Student Jobs in Music Classes

As I work to empower my students, this year I added student jobs in band and orchestra. At the beginning of the year, we talked about responsibility. Everyone has a responsibility to themselves and to the group. With the addition of jobs, students now get to fulfill specific roles during instrumental lessons and rehearsals to help with functionality and team building.

Student Jobs in Music Classes
Student job badges

For each job, I created a badge with the title and job description and put it on a lanyard. All lanyards are hanging on the board under a sign that says, “Available Jobs for Today.” When students come to class, they can choose a job for that day. The jobs range from administrative duties to musical tasks. I do not require students to perform jobs during class. They are encouraged to try different things and make sure everyone has the opportunity if wanted. So far this system is working quite well.

Music Librarian

When this job is available, it means there is music (or something else) to distribute. Students distribute the materials at the beginning of class. This enables me to take care of other things or simply greet the class during that time.

Supply Manager´╗┐

This student is responsible for the Student Center – the area in the classroom where students can get supplies like pencils, valve oil, rosin, extra books, etc. The Student Center must be kept neat and tidy. The Supply Manager alerts me to any supplies that need replenishing. During lessons, the Supply Manager also distributes a clothespin bag to each student.

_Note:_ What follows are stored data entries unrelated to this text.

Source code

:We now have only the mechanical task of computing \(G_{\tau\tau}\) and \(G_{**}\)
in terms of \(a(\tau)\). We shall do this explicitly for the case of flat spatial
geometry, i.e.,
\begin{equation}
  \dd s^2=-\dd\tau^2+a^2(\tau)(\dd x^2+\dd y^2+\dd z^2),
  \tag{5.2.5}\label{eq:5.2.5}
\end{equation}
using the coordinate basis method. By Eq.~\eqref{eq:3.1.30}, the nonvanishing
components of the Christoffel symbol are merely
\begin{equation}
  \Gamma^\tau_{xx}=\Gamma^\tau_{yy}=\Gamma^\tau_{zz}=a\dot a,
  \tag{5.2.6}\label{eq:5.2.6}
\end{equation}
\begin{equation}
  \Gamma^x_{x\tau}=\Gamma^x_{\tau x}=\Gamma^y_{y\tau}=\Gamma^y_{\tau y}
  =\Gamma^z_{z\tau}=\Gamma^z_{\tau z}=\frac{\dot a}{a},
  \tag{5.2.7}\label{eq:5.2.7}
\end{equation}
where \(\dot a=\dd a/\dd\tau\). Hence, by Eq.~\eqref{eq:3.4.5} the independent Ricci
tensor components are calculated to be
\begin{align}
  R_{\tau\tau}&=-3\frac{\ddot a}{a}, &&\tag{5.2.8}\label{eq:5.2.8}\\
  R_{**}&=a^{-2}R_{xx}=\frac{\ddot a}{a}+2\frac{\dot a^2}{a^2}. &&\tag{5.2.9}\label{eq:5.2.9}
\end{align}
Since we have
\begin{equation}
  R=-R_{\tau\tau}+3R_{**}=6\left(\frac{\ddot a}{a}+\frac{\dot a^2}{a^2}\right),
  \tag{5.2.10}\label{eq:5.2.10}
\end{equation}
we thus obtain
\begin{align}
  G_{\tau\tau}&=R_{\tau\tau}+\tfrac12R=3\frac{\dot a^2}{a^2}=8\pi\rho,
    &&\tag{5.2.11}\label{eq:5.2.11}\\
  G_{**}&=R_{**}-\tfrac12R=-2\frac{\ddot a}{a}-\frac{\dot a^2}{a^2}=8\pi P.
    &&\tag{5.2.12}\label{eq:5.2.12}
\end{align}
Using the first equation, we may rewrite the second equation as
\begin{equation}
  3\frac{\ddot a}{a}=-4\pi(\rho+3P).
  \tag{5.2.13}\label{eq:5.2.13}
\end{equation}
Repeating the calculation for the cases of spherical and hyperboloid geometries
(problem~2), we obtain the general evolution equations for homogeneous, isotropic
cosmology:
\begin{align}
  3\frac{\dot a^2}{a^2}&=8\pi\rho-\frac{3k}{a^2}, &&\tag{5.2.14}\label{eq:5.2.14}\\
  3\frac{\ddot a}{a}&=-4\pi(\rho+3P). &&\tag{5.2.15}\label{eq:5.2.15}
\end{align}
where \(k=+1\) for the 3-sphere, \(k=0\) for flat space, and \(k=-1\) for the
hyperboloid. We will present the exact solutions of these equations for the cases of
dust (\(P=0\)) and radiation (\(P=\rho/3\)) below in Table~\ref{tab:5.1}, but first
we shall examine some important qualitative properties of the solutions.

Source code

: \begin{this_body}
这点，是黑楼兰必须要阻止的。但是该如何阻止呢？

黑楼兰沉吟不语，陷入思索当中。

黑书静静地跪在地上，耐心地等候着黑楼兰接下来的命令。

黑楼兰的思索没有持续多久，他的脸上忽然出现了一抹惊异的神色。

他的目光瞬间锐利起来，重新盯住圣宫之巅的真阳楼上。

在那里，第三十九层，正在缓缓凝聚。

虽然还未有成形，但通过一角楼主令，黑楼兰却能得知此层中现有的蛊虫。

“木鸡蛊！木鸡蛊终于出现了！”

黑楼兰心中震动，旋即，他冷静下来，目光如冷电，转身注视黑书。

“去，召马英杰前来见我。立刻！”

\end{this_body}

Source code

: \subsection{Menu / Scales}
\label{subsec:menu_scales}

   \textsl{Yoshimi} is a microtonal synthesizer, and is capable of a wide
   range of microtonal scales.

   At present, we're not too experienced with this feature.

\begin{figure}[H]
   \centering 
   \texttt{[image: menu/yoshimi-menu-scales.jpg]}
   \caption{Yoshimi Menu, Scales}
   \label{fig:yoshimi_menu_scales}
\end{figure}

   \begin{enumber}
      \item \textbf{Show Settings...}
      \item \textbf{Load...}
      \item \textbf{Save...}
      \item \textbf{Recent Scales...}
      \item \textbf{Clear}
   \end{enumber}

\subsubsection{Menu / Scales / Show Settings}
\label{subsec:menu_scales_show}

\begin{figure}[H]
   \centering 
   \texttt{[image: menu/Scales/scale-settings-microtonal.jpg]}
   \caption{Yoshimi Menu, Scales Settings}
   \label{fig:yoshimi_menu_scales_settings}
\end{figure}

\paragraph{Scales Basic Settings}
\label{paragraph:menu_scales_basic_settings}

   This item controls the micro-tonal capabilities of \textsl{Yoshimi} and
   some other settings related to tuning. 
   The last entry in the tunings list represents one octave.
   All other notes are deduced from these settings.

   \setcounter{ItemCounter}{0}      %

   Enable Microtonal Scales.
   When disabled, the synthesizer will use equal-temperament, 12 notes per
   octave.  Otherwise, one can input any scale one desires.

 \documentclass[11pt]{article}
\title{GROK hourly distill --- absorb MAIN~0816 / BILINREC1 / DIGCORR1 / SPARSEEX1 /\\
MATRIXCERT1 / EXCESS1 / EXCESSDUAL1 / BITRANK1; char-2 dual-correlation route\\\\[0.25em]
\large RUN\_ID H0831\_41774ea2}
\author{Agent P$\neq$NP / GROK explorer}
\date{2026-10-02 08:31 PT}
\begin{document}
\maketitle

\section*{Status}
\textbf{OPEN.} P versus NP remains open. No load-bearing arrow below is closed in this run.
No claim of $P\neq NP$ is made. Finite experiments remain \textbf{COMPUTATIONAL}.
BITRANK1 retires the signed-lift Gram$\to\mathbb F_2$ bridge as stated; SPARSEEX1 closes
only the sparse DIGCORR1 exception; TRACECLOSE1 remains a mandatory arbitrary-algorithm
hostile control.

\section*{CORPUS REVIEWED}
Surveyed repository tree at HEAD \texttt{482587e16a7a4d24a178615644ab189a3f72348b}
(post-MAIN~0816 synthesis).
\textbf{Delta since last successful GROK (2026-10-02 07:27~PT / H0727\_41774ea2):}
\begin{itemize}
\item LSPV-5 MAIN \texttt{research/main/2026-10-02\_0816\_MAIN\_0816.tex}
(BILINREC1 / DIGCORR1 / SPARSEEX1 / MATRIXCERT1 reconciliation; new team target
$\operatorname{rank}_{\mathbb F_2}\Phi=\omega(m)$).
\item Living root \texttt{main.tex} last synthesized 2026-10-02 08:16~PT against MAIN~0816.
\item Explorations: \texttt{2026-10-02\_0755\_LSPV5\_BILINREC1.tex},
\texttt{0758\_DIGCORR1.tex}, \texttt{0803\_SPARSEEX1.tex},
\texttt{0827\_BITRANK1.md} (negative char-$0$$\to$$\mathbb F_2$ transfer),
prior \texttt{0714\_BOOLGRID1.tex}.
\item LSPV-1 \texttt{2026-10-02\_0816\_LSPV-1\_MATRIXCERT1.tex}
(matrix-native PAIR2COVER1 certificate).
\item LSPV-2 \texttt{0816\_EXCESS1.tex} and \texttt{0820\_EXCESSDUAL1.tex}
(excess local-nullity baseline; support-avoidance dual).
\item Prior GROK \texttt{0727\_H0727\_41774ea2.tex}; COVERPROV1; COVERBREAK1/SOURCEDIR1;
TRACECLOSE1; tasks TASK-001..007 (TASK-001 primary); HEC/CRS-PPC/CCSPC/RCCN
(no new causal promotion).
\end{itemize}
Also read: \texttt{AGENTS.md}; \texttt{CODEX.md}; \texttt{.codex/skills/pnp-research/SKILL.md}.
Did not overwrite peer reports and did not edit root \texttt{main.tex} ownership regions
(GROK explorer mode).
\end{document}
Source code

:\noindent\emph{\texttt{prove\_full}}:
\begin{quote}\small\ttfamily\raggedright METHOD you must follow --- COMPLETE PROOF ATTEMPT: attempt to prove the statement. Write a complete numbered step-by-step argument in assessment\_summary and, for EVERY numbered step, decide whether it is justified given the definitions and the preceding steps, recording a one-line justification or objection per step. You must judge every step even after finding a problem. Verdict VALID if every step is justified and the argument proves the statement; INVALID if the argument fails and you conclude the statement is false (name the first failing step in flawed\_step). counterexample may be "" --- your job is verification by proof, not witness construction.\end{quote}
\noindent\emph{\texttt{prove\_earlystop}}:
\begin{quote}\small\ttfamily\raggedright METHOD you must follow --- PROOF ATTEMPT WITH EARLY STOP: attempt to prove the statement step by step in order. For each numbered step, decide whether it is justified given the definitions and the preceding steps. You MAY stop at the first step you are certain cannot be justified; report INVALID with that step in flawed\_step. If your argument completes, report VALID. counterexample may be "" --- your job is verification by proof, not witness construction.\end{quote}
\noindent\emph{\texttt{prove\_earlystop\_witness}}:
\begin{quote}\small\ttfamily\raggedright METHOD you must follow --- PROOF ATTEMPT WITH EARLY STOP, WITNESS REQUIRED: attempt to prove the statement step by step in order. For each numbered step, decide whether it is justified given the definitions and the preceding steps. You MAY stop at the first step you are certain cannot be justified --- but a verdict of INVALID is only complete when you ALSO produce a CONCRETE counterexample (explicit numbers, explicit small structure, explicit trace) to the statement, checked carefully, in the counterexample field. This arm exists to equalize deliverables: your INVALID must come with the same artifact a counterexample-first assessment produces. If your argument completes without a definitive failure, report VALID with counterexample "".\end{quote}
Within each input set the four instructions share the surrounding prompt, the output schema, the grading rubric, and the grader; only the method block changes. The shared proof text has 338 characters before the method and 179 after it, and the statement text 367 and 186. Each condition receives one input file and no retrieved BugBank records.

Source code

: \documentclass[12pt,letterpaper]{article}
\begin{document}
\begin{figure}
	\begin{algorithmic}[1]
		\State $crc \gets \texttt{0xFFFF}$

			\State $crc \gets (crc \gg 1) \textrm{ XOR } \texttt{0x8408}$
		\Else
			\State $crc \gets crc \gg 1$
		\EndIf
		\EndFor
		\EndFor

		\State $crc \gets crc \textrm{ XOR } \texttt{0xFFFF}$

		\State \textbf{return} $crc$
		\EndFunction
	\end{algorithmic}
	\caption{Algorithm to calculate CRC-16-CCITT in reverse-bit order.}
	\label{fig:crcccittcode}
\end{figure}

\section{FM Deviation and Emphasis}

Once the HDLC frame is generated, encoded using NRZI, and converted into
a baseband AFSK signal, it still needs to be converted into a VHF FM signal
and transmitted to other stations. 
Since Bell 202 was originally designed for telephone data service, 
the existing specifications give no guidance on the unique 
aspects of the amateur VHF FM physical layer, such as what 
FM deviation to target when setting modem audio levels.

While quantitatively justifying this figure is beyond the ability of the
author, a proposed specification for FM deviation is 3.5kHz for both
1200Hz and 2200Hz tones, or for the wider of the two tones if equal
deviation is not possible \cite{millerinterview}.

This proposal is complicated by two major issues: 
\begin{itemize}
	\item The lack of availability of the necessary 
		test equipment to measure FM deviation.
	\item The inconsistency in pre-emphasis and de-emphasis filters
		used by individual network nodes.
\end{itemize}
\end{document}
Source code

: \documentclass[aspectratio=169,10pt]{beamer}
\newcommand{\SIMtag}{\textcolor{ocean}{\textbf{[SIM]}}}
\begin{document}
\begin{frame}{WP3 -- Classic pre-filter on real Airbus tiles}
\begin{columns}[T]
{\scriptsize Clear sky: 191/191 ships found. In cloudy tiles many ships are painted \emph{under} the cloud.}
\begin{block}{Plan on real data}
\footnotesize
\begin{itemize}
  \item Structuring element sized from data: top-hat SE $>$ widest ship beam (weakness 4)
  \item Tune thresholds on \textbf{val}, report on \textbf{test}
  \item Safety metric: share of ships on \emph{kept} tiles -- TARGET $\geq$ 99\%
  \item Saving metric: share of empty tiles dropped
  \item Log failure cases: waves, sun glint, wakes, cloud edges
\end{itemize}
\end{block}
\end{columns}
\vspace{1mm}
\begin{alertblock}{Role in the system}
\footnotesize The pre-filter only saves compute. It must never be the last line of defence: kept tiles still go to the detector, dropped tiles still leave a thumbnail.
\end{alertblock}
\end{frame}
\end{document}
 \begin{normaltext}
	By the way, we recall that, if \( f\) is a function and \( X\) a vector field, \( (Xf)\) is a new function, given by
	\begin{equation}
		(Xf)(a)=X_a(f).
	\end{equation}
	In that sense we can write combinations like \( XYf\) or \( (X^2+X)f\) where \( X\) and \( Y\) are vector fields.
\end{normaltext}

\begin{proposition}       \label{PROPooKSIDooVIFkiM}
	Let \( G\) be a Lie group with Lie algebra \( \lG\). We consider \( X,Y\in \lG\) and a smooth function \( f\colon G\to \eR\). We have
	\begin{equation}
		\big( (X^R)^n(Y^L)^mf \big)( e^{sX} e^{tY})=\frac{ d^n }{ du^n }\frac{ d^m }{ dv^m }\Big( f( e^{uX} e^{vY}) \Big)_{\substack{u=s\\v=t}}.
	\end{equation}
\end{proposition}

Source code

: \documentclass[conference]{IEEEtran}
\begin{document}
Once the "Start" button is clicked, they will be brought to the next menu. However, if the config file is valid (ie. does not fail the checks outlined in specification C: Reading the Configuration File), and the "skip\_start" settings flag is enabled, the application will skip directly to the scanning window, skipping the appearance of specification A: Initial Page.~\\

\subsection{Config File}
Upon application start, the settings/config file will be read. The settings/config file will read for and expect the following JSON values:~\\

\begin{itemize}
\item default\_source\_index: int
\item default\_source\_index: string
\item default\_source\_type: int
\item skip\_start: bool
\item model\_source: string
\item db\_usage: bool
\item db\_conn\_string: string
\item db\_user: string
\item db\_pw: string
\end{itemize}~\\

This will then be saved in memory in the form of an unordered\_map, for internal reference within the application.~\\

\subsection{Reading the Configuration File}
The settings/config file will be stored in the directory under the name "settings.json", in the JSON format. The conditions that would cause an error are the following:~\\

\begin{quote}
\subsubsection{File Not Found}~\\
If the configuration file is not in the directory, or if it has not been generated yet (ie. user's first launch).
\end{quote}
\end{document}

A clothespin bag contains five clothespins. Students should have one clipped to their music stands during individual and partner practice. The green clothespin means everything is good. Yellow means there is a (non-urgent) question. Red means there is an urgent question or problem – the example I give students is a broken instrument. Another clothespin has LT on it, which stands for Learning Target. It means the student wants me to listen to one of their learning target songs, as opposed to making and submitting a video. The final clothespin is a camera labeled, “Request a Selfie.” This clothespin means the student wants a selfie taken to share either with their family or on social media. This isn’t used too often, but I am always happy to oblige when a student asks!

Historian

The Historian is responsible for documenting one great thing that happened in class that day. There is a poster on one of the bulletin boards where the Historian for each class adds a post-it note describing the great thing from that day. It’s fun to look at the poster and see what students are sharing each day.

Tech Support

This job is exactly what it sounds like: someone to help with technology-related issues! I have found having a student available for tech support is helpful. All students have iPads and most are eager to help their classmates when questions arise. Occasionally there are issues the students can’t handle themselves, in which case I step in. For the most part, they usually take care of it without me.

Social Media Intern

The Social Media Intern gets to create a post for social media that shows what we learned in class that day. The Social Media Intern can take pictures or video during class using their iPad. At the end of class, the students submit their posts (text and media) via a Google Form. I check the post and make sure pictured students are allowed on social media, and then post it on our class Twitter and Instagram pages! I also created a private Wakelet collection of the posts so students can view them directly from our Canvas course. Currently, the job of Social Media Intern is only available during rehearsals, not lessons. It keeps the posting work-load manageable for me. In addition, this job is not first-come-first-served. Students must sign-up in advance to be the Social Media Intern so that everyone gets the opportunity.

Warm-Up Leader

The Warm-Up Leader is the newest job and for now is only available during group lessons. The Warm-Up Leader is responsible for choosing a warm-up for the group to do together. This student also gets to lead the warm-up and give any necessary feedback. I enjoy seeing what the students choose for warm-ups and how they respond to leading their peers. While the students are running warm-up, I can attend to other tasks as needed. Sometimes I will grab an instrument and play along! I added this job as an option when I felt the students understood the warm-up routine well enough to replicate it effectively. The students still have the option of what to do and how to do it (some are quite creative!) but needed to have enough prior knowledge to execute it on their own. After the students become more comfortable leading warm-ups in a small group setting, I plan to add this job to the ensemble rehearsals as well.

The Benefits

While the addition of jobs is not a huge change in my classroom, I think it has made a difference! It’s good to see students taking ownership of the classroom and parts of the rehearsal. Having students do tasks like Music Librarian and Supply Manager free me to either do other things or help other students. The students are also surprisingly fair, making sure everyone gets a chance to do each job during lessons. With the lanyard system, I only display the jobs needed each class period so I can easily add or take away jobs as needed. I think it’s important to note, whatever system of distributing jobs you choose, be sure that ALL students have the opportunity to do a job. These should not be saved only for the “good kids” or those who are consistently high achieving. I have actually noticed that students who aren’t as strong musically tend to have a better attitude during class when they have a job to do. It’s something they can feel good about.

Student Jobs in Music Classes

If you don’t currently have any student jobs in your classroom, I recommend you try it! Pick a small task that a student could do, either administrative or part of the classroom routine, and give it a try. It’s one small thing you can do to empower students, which is so important in the classroom. It is sure to be a good experience for everyone involved.